### EXCERPTED DATA
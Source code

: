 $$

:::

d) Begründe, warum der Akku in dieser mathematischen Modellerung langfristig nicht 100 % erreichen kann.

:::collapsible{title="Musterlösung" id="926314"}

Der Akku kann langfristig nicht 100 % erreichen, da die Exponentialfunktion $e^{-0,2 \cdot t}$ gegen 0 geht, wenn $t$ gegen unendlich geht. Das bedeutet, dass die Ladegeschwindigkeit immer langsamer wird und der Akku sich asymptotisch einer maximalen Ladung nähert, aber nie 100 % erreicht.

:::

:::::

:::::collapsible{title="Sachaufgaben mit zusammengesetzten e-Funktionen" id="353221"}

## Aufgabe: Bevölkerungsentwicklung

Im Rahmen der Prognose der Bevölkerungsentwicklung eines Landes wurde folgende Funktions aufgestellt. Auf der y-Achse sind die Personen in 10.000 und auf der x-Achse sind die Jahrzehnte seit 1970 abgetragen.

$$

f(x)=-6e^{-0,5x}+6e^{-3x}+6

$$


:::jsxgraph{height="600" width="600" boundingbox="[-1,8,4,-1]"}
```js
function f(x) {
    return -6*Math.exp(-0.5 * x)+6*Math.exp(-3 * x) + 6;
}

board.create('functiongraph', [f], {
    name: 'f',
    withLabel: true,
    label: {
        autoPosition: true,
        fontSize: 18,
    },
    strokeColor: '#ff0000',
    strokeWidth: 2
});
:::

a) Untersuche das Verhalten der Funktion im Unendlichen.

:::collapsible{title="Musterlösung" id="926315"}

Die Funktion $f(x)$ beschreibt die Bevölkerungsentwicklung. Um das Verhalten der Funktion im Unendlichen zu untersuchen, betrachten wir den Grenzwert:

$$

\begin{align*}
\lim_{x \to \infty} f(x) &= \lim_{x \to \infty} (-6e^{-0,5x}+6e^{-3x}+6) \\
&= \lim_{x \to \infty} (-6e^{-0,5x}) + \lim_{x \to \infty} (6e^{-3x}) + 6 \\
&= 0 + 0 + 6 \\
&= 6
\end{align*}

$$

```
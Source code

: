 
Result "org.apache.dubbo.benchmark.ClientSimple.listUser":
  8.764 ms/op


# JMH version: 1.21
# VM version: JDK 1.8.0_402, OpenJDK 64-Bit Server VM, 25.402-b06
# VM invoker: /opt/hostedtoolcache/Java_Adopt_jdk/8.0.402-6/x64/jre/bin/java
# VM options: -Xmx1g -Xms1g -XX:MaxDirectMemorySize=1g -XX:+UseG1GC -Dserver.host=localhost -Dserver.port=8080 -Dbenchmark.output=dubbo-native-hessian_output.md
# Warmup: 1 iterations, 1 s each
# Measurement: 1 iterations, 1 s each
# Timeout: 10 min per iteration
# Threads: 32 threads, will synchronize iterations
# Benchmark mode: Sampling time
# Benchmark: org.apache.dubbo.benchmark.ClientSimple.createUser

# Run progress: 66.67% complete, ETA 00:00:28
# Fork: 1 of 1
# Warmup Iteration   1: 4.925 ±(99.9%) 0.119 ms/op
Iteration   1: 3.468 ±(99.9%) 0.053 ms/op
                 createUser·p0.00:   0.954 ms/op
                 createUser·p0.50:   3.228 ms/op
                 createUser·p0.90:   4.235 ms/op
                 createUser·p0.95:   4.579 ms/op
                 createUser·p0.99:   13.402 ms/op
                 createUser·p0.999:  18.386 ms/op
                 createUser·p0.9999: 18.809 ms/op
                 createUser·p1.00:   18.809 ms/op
######
- [TASK GOAL] When a line in the data above contains the string "Akku", copy that line.

- [WRITTEN SOLUTION]
d) Begründe, warum der Akku in dieser mathematischen Modellerung langfristig nicht 100 % erreichen kann.
Der Akku kann langfristig nicht 100 % erreichen, da die Exponentialfunktion $e^{-0,2 \cdot t}$ gegen 0 geht, wenn $t$ gegen unendlich geht. Das bedeutet, dass die Ladegeschwindigkeit immer langsamer wird und der Akku sich asymptotisch einer maximalen Ladung nähert, aber nie 100 % erreicht.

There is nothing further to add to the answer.